TREATMENT OF RHEUMATOID-ARTHRITIS WITH AN ANTI-CD4 MONOCLONAL-ANTIBODY

The effect of treatment with a monoclonal antibody against the CD4 antigen present on T helper cells was studied in 10 patients with severe intractable rheumatoid arthritis. In an open trial, monoclonal antibody 16H5 was infused at a dosage of 0.3 mg/kg of body weight on 7 consecutive days. Studies of the kinetics demonstrated a drastic depletion of CD4+ cells, to as low as 25 cells/mu-l, 1 hour after the first infusion.

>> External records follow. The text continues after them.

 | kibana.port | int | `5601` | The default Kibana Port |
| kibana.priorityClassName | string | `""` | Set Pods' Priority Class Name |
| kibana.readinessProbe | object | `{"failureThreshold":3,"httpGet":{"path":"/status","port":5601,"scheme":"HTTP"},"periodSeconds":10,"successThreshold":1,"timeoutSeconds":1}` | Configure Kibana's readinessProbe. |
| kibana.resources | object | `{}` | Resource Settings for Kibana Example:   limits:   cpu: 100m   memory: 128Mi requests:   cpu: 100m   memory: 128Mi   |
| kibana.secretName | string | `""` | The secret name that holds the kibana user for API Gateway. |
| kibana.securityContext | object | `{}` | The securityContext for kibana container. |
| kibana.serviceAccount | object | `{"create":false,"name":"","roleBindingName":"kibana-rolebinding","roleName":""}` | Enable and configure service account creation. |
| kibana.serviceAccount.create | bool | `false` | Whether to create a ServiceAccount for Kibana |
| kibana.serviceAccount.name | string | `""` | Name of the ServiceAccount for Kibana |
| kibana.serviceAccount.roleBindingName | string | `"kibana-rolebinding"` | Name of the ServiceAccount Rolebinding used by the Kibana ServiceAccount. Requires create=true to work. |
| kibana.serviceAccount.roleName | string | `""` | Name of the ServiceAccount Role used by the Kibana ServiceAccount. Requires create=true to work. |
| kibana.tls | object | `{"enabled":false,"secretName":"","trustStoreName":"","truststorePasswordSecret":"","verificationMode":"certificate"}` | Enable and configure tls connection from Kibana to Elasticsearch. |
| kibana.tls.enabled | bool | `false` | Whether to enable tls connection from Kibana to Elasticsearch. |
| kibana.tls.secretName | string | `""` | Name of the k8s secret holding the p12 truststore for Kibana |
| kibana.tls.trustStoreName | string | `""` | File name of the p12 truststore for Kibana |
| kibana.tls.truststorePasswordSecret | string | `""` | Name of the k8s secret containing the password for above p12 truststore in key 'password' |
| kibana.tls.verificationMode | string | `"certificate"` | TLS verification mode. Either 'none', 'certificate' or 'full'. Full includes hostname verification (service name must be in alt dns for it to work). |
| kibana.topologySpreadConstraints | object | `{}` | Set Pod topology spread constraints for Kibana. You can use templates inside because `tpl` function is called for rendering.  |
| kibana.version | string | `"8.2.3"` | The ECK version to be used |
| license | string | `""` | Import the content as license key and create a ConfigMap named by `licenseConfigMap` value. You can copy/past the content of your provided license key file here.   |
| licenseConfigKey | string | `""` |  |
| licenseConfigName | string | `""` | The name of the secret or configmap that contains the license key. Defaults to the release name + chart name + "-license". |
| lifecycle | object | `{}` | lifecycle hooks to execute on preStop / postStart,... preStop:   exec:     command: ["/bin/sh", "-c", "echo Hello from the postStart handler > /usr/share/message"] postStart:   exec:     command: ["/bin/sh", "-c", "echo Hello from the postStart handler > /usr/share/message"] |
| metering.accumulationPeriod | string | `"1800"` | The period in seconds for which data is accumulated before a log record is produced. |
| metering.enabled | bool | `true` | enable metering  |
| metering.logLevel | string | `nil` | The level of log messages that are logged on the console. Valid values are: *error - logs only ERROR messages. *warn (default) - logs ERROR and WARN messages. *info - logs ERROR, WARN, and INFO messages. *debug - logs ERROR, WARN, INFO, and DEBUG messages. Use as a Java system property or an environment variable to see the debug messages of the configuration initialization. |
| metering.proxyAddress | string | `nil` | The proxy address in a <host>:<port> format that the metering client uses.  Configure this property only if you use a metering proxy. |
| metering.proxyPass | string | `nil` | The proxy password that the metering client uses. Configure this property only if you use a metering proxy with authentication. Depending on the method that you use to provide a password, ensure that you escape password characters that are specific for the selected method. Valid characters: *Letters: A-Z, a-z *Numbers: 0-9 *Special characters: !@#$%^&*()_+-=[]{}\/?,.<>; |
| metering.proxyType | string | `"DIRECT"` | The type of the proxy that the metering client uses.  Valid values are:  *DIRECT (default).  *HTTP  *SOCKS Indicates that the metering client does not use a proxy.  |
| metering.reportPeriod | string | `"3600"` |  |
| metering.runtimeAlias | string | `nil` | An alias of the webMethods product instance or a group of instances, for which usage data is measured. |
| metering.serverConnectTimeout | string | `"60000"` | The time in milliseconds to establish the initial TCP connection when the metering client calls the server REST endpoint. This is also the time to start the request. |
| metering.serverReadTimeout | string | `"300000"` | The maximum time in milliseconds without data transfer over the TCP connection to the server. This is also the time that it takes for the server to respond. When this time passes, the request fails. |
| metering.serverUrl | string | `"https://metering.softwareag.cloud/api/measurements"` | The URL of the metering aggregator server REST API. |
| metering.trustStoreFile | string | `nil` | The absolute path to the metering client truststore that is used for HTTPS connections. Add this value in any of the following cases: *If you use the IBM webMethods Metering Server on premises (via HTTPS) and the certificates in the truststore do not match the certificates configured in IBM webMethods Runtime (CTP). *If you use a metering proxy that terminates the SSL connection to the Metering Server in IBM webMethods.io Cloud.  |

The subsequent recovery of the CD4+ cell numbers 24 hours after infusion did not reach initial levels, and after the full 7-day treatment cycle there was a significant reduction of the number of CD4+ cells (mean +/- SD 51 +/- 28%; P < 0.02). There was a reduced or even inverse CD4:CD8 ratio, which generally persisted 3-4 weeks. Lymphocyte transformation assays demonstrated significantly reduced reactivity in 5 of the 9 patients who completed the 7-day course, whereas 4 individuals exhibited an unexpected elevation in the T cell response to mitogens and common antigens. Parallel laboratory studies showed a significant decrease in the erythrocyte sedimentation rate (P < 0.05), rheumatoid factor titer (P < 0.04), and total immunoglobulin values (P < 0.01), as well as a reduction in C-reactive protein levels, in 7 of the 9 patients. Clinically, there was a significant reduction in the Ritchie articular index (P < 0.05) and in the number of swollen joints (P < 0.04). Adverse effects were urticaria in 2 patients, which led to withdrawal of therapy in 1 of them, and chills with fever, suggestive of a lymphokine release syndrome, in another 2 patients. Only low levels of human anti-mouse immunoglobulin antibodies developed (not exceeding 1.7 mg/liter). It was therefore possible to repeat the treatment cycle, achieving still better efficacy, in 4 of the patients (reductions in the Ritchie index and the number of swollen joints P < 0.02). Our findings indicate that treatment with monoclonal antibodies against the CD4 antigen leads to immunomodulation which results in clinical benefits, at least during initial observation periods (up to 6 months postinfusion). However, it remains to be determined whether long-term remission can be induced with this therapeutic approach. The use of immunosuppressive therapies or repeated antibody treatments will have to be considered.